[Data items]
++++++++++++++++++++

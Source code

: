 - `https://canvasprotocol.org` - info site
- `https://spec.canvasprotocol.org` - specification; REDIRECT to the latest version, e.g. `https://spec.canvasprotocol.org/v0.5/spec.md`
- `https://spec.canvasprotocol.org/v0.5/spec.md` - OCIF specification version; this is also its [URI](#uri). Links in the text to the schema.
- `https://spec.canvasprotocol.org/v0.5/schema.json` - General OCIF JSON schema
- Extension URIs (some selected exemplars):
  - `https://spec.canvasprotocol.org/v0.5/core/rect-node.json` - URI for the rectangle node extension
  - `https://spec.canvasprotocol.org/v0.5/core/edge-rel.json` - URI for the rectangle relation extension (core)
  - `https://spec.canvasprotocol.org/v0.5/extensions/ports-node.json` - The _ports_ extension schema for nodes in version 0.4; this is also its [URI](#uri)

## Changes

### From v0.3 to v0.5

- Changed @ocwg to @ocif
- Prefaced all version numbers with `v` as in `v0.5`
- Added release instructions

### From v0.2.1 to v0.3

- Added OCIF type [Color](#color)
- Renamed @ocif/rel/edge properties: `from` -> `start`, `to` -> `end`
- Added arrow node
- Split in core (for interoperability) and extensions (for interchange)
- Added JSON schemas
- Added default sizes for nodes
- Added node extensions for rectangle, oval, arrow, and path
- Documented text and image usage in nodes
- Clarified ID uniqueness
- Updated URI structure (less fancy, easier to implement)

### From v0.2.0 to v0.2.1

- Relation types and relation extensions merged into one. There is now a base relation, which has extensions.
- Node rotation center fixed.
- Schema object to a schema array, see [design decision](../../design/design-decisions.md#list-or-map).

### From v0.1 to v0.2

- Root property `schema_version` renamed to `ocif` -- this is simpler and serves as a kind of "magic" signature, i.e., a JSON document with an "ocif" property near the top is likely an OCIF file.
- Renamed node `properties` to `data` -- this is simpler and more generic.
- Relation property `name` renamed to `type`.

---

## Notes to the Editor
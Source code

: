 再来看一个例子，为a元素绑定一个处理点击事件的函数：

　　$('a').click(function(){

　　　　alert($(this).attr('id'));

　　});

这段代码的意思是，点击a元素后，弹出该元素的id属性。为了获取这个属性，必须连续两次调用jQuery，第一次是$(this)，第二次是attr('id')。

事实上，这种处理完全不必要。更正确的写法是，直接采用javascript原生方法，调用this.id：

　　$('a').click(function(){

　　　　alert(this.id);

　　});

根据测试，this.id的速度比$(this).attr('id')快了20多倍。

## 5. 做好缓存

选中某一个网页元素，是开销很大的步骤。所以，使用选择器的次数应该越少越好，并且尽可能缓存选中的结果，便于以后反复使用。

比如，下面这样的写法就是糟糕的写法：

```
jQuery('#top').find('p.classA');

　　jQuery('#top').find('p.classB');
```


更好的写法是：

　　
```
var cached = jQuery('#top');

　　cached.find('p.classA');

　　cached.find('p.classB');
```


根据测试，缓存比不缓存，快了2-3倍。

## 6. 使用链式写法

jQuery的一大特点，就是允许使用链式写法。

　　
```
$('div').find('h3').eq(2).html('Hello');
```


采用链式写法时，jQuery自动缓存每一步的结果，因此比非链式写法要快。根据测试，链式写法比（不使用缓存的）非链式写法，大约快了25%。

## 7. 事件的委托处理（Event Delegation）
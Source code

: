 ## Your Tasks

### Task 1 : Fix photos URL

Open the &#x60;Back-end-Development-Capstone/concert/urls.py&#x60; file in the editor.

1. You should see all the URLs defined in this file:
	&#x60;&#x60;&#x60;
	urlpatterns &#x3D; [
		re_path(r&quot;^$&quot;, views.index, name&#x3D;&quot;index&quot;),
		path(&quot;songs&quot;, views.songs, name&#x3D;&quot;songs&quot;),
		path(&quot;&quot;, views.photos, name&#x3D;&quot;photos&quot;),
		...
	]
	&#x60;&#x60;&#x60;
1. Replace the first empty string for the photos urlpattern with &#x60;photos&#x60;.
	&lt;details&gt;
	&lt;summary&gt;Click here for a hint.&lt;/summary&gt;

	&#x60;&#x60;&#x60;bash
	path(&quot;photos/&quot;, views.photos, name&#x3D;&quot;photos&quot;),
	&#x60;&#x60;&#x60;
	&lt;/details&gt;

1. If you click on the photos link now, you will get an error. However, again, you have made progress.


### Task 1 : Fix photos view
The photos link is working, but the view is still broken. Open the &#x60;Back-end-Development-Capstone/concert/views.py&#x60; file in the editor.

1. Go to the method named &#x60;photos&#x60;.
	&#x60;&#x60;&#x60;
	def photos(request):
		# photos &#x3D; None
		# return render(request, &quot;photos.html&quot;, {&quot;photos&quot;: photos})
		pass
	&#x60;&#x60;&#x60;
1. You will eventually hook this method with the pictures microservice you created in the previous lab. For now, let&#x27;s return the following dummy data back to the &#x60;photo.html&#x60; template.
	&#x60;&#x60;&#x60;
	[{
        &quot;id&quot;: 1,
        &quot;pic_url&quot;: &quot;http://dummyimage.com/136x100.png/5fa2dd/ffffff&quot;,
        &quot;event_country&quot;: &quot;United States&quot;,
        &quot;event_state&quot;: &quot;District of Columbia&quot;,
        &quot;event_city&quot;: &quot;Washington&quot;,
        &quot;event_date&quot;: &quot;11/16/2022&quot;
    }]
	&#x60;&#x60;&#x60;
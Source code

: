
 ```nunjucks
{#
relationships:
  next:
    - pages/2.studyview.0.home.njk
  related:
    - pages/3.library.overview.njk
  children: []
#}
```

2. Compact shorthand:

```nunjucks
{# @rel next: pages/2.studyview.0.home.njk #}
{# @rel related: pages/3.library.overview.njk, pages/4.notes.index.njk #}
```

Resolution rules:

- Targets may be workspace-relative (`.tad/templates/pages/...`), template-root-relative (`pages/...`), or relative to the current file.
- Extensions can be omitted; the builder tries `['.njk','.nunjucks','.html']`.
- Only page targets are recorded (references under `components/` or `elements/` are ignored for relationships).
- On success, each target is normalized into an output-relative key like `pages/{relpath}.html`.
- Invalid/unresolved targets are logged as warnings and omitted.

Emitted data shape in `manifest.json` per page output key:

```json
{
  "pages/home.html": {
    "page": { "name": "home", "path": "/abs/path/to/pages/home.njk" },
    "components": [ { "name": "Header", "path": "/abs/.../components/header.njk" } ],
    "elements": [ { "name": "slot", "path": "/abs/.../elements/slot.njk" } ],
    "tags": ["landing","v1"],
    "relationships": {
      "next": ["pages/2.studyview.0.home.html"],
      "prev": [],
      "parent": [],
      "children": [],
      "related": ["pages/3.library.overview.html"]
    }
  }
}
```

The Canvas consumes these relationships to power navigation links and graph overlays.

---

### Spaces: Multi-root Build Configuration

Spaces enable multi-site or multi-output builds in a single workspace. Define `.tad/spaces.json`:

++++++++++++++++++++

Exercise:
When you answer, set down the entries above precisely as they read.

Result of the task:
Source code

: - `https://canvasprotocol.org` - info site
- `https://spec.canvasprotocol.org` - specification; REDIRECT to the latest version, e.g. `https://spec.canvasprotocol.org/v0.5/spec.md`
- `https://spec.canvasprotocol.org/v0.5/spec.md` - OCIF specification version; this is also its [URI](#uri). Links in the text to the schema.
- `https://spec.canvasprotocol.org/v0.5/schema.json` - General OCIF JSON schema
- Extension URIs (some selected exemplars):
  - `https://spec.canvasprotocol.org/v0.5/core/rect-node.json` - URI for the rectangle node extension
  - `https://spec.canvasprotocol.org/v0.5/core/edge-rel.json` - URI for the rectangle relation extension (core)
  - `https://spec.canvasprotocol.org/v0.5/extensions/ports-node.json` - The _ports_ extension schema for nodes in version 0.4; this is also its [URI](#uri)

## Changes

### From v0.3 to v0.5

- Changed @ocwg to @ocif
- Prefaced all version numbers with `v` as in `v0.5`
- Added release instructions

### From v0.2.1 to v0.3

- Added OCIF type [Color](#color)
- Renamed @ocif/rel/edge properties: `from` -> `start`, `to` -> `end`
- Added arrow node
- Split in core (for interoperability) and extensions (for interchange)
- Added JSON schemas
- Added default sizes for nodes
- Added node extensions for rectangle, oval, arrow, and path
- Documented text and image usage in nodes
- Clarified ID uniqueness
- Updated URI structure (less fancy, easier to implement)

### From v0.2.0 to v0.2.1

- Relation types and relation extensions merged into one. There is now a base relation, which has extensions.
- Node rotation center fixed.
- Schema object to a schema array, see [design decision](../../design/design-decisions.md#list-or-map).

### From v0.1 to v0.2

- Root property `schema_version` renamed to `ocif` -- this is simpler and serves as a kind of "magic" signature, i.e., a JSON document with an "ocif" property near the top is likely an OCIF file.
- Renamed node `properties` to `data` -- this is simpler and more generic.
- Relation property `name` renamed to `type`.

---

## Notes to the Editor
Source code

: 再来看一个例子，为a元素绑定一个处理点击事件的函数：

　　$('a').click(function(){

　　　　alert($(this).attr('id'));

　　});

这段代码的意思是，点击a元素后，弹出该元素的id属性。为了获取这个属性，必须连续两次调用jQuery，第一次是$(this)，第二次是attr('id')。

事实上，这种处理完全不必要。更正确的写法是，直接采用javascript原生方法，调用this.id：

　　$('a').click(function(){

　　　　alert(this.id);

　　});

根据测试，this.id的速度比$(this).attr('id')快了20多倍。

## 5. 做好缓存

选中某一个网页元素，是开销很大的步骤。所以，使用选择器的次数应该越少越好，并且尽可能缓存选中的结果，便于以后反复使用。

比如，下面这样的写法就是糟糕的写法：

```
jQuery('#top').find('p.classA');

　　jQuery('#top').find('p.classB');
```


更好的写法是：

　　
```
var cached = jQuery('#top');

　　cached.find('p.classA');

　　cached.find('p.classB');
```


根据测试，缓存比不缓存，快了2-3倍。

## 6. 使用链式写法

jQuery的一大特点，就是允许使用链式写法。

　　
```
$('div').find('h3').eq(2).html('Hello');
```


采用链式写法时，jQuery自动缓存每一步的结果，因此比非链式写法要快。根据测试，链式写法比（不使用缓存的）非链式写法，大约快了25%。

## 7. 事件的委托处理（Event Delegation）
Source code

: ## Your Tasks

### Task 1 : Fix photos URL

Open the &#x60;Back-end-Development-Capstone/concert/urls.py&#x60; file in the editor.

1. You should see all the URLs defined in this file:
	&#x60;&#x60;&#x60;
	urlpatterns &#x3D; [
		re_path(r&quot;^$&quot;, views.index, name&#x3D;&quot;index&quot;),
		path(&quot;songs&quot;, views.songs, name&#x3D;&quot;songs&quot;),
		path(&quot;&quot;, views.photos, name&#x3D;&quot;photos&quot;),
		...
	]
	&#x60;&#x60;&#x60;
1. Replace the first empty string for the photos urlpattern with &#x60;photos&#x60;.
	&lt;details&gt;
	&lt;summary&gt;Click here for a hint.&lt;/summary&gt;

	&#x60;&#x60;&#x60;bash
	path(&quot;photos/&quot;, views.photos, name&#x3D;&quot;photos&quot;),
	&#x60;&#x60;&#x60;
	&lt;/details&gt;

1. If you click on the photos link now, you will get an error. However, again, you have made progress.


### Task 1 : Fix photos view
The photos link is working, but the view is still broken. Open the &#x60;Back-end-Development-Capstone/concert/views.py&#x60; file in the editor.

1. Go to the method named &#x60;photos&#x60;.
	&#x60;&#x60;&#x60;
	def photos(request):
		# photos &#x3D; None
		# return render(request, &quot;photos.html&quot;, {&quot;photos&quot;: photos})
		pass
	&#x60;&#x60;&#x60;
1. You will eventually hook this method with the pictures microservice you created in the previous lab. For now, let&#x27;s return the following dummy data back to the &#x60;photo.html&#x60; template.
	&#x60;&#x60;&#x60;
	[{
        &quot;id&quot;: 1,
        &quot;pic_url&quot;: &quot;http://dummyimage.com/136x100.png/5fa2dd/ffffff&quot;,
        &quot;event_country&quot;: &quot;United States&quot;,
        &quot;event_state&quot;: &quot;District of Columbia&quot;,
        &quot;event_city&quot;: &quot;Washington&quot;,
        &quot;event_date&quot;: &quot;11/16/2022&quot;
    }]
	&#x60;&#x60;&#x60;
Source code

:
 ```nunjucks
{#
relationships:
  next:
    - pages/2.studyview.0.home.njk
  related:
    - pages/3.library.overview.njk
  children: []
#}
```

2. Compact shorthand:

```nunjucks
{# @rel next: pages/2.studyview.0.home.njk #}
{# @rel related: pages/3.library.overview.njk, pages/4.notes.index.njk #}
```

Resolution rules:

- Targets may be workspace-relative (`.tad/templates/pages/...`), template-root-relative (`pages/...`), or relative to the current file.
- Extensions can be omitted; the builder tries `['.njk','.nunjucks','.html']`.
- Only page targets are recorded (references under `components/` or `elements/` are ignored for relationships).
- On success, each target is normalized into an output-relative key like `pages/{relpath}.html`.
- Invalid/unresolved targets are logged as warnings and omitted.

Emitted data shape in `manifest.json` per page output key:

```json
{
  "pages/home.html": {
    "page": { "name": "home", "path": "/abs/path/to/pages/home.njk" },
    "components": [ { "name": "Header", "path": "/abs/.../components/header.njk" } ],
    "elements": [ { "name": "slot", "path": "/abs/.../elements/slot.njk" } ],
    "tags": ["landing","v1"],
    "relationships": {
      "next": ["pages/2.studyview.0.home.html"],
      "prev": [],
      "parent": [],
      "children": [],
      "related": ["pages/3.library.overview.html"]
    }
  }
}
```

The Canvas consumes these relationships to power navigation links and graph overlays.

---

### Spaces: Multi-root Build Configuration

Spaces enable multi-site or multi-output builds in a single workspace. Define `.tad/spaces.json`:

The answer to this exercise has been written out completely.